(Data shown)

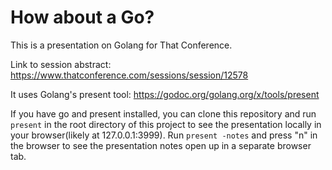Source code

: # How about a Go?

This is a presentation on Golang for That Conference.

Link to session abstract: https://www.thatconference.com/sessions/session/12578

It uses Golang's present tool: https://godoc.org/golang.org/x/tools/present

If you have go and present installed, you can clone this repository and run `present` in the root directory of this project to see the presentation locally in your browser(likely at 127.0.0.1:3999). Run `present -notes` and press "n" in the browser to see the presentation notes open up in a separate browser tab.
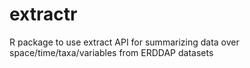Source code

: # extractr
R package to use extract API for summarizing data over space/time/taxa/variables from ERDDAP datasets
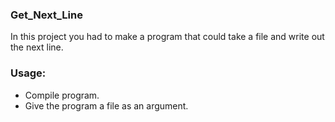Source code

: ### Get_Next_Line
In this project you had to make a program that could take a file and write out the next line. 

### Usage:
- Compile program.
- Give the program a file as an argument.
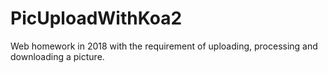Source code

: # PicUploadWithKoa2
Web homework in 2018 with the requirement of uploading, processing and downloading a picture.
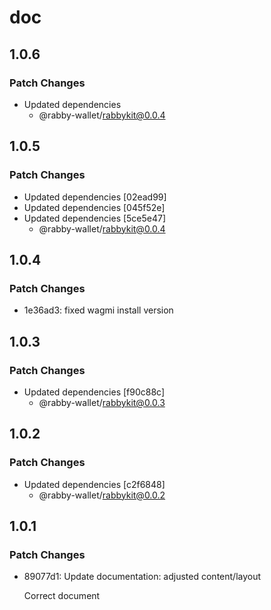# doc

## 1.0.6

### Patch Changes

- Updated dependencies
  - @rabby-wallet/rabbykit@0.0.4

## 1.0.5

### Patch Changes

- Updated dependencies [02ead99]
- Updated dependencies [045f52e]
- Updated dependencies [5ce5e47]
  - @rabby-wallet/rabbykit@0.0.4

## 1.0.4

### Patch Changes

- 1e36ad3: fixed wagmi install version

## 1.0.3

### Patch Changes

- Updated dependencies [f90c88c]
  - @rabby-wallet/rabbykit@0.0.3

## 1.0.2

### Patch Changes

- Updated dependencies [c2f6848]
  - @rabby-wallet/rabbykit@0.0.2

## 1.0.1

### Patch Changes

- 89077d1: Update documentation: adjusted content/layout

  Correct document

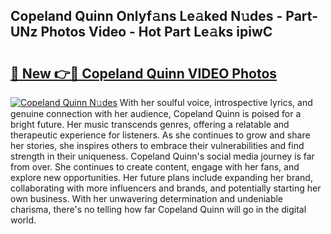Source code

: ## Copeland Quinn Onlyf𝚊ns Le𝚊ked N𝚞des - Part-UNz Photos Video - Hot Part Le𝚊ks ipiwC

# <h2><a href="http://ac26234.deff.icu/?id=Copeland+Quinn">🔗 New 👉🔴 Copeland Quinn VIDEO Photos</a></h2>

[![Copeland Quinn N𝚞des](https://i.imgur.com/rIISA9y.gif)](http://ac26234.deff.icu/?id=Copeland+Quinn)
With her soulful voice, introspective lyrics, and genuine connection with her audience, Copeland Quinn is poised for a bright future. Her music transcends genres, offering a relatable and therapeutic experience for listeners. As she continues to grow and share her stories, she inspires others to embrace their vulnerabilities and find strength in their uniqueness. Copeland Quinn's social media journey is far from over. She continues to create content, engage with her fans, and explore new opportunities. Her future plans include expanding her brand, collaborating with more influencers and brands, and potentially starting her own business. With her unwavering determination and undeniable charisma, there's no telling how far Copeland Quinn will go in the digital world.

(End Data shown)

| Exercise objective |
Copy the entries above exactly, but only the stretch from the line containing "- Updated dependencies [c2f6848]" through the line containing "Quinn VIDEO Photos</a></h2>". Keep both end lines; drop the pictures.

| Answer to the exercise |
- Updated dependencies [c2f6848]
  - @rabby-wallet/rabbykit@0.0.2

## 1.0.1

### Patch Changes

- 89077d1: Update documentation: adjusted content/layout

  Correct document

Source code

: ## Copeland Quinn Onlyf𝚊ns Le𝚊ked N𝚞des - Part-UNz Photos Video - Hot Part Le𝚊ks ipiwC

# <h2><a href="http://ac26234.deff.icu/?id=Copeland+Quinn">🔗 New 👉🔴 Copeland Quinn VIDEO Photos</a></h2>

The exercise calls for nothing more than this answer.